My phone number came from an old alt.phreaking post and has run busy continuously since at least 1982. If banks try to SMS authenticate me then instead of their app or web banking, I just link the account to another bank that doesn't do SMS. These days I pay for everything with credit cards anyway and the bank is just there to insure and hold my funds until I pay the cards, so I don't need much from them besides an ATM card and the ACH numbers.

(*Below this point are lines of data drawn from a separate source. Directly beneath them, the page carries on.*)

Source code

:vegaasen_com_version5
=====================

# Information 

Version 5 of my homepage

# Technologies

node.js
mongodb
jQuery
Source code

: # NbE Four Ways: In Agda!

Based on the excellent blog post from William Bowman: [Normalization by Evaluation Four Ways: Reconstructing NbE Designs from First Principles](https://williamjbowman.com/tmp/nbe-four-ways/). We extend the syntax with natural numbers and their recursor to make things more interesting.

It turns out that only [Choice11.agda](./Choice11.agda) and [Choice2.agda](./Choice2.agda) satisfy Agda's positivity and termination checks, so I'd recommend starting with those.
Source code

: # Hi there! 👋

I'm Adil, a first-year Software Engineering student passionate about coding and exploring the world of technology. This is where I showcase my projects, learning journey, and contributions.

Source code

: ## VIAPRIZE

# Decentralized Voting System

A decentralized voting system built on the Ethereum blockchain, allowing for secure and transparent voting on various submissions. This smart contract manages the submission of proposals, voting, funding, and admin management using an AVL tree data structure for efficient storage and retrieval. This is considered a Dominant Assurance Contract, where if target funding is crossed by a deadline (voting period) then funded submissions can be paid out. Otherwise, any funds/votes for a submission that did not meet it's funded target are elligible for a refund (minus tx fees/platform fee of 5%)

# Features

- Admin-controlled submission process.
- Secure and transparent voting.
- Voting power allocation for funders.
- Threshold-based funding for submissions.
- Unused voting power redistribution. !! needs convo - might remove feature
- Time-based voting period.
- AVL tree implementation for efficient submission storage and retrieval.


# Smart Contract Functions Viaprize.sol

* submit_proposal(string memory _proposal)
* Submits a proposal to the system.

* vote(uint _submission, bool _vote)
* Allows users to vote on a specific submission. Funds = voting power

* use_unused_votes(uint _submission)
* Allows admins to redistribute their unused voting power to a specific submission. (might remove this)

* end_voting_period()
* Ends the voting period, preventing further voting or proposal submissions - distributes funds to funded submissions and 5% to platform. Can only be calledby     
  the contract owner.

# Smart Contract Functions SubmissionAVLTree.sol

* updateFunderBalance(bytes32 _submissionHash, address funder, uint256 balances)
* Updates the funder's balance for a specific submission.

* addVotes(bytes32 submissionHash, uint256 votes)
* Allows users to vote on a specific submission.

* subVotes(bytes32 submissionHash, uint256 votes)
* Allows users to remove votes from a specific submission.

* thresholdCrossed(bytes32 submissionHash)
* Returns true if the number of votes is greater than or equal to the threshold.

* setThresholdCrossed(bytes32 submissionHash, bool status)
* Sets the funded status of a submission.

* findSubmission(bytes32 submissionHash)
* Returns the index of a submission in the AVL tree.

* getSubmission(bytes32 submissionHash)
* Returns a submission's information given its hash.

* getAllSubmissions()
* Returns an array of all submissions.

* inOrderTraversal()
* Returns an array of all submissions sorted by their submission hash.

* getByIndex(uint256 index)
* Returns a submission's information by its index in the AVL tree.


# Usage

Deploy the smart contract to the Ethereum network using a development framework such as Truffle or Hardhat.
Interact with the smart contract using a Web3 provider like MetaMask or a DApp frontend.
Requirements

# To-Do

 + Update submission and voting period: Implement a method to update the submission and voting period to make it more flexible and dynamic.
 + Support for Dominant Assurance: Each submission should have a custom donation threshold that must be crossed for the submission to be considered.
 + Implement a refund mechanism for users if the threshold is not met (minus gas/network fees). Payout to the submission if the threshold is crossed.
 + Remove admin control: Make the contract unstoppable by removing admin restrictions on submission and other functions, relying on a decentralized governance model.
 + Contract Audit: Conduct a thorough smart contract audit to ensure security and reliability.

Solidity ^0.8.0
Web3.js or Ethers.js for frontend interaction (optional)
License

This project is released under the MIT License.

I've noticed that all of the synchrony branded credit card sites require SMS only for password changes, and when prompting you they pull a list of every phone you've ever owned from a Transunion skip-trace database. If they wanted to authenticate me again before entering an area of elevated security they could just ask for my password again - but they don't, and they don't ask for any credentials when changing the phone number, so that suggests to me that security isn't the reason they are prompting for SMS authentication.
SMS validation or not, don't try to access the web portal for a Synchrony issued credit card from outside the US, they typically block the account with SMS validation for 3-4 days. Several times I've forgotten to turn of my VPN and ended up sending them paper checks in order to pay my bill on time.
Plus I think we've sufficiently proven that phone numbers are susceptible to SS7 and social engineering attacks, anyone with my mother's maiden name, DOB, and social security number can take over my phone and all the information is easily acquired from Transunion or Experian. The best thing NIST ever did as depreciate SMS auth for all the reasons I just described. The worst thing NIST ever did was backtrack on the first thing.
There are financial services companies out there that give a damn about security. Shout out to Robinhood for enabling strong passwords (32 characters!) and standard TOTP. They are the only financial services company I've found that offers TOTP. As soon as they have a cash management account I think that is where I'm going to park my funds.
(E*Trade has 2FA also but you have to buy a hardware dongle from them. I appreciate the effort but paging Captain Marvel just the same.)
TL;DR Phone numbers are not unique ID keys for people. But it seems like many companies view it as an easy, cheap 2nd factor (generally, "something you have"), to be combined with a strong password ("something you know").
The problem of course being that SIM-bound number can be hacked or stolen, and non-SIM-bound numbers are not actually "something you have". If a Google Voice number is controlled by the same login as a gmail account, there goes your 2nd factor.
A lot of people do use Burner for this per the link above. (I'm a founder).
I had a phone number hijacked a few years ago, and it took a lot of perseverance to retake control of the number. The phone company (AT&T) didn't know how to handle it. What they did understand is how to close an account. So one of the times I regained control (only to be sure I'd lose it again, soon) I quickly got them to delete the account. That did it.
Ever since that happened and I see a system for 2FA that is based on a phone number, I think it's just security theater, they must know there's nothing secure about it.
Edit: as others mentioned this sort of defeat 2FA, but I read the OP message as not trying to have a good 2FA solution, but being forced to use SMS by banks & co.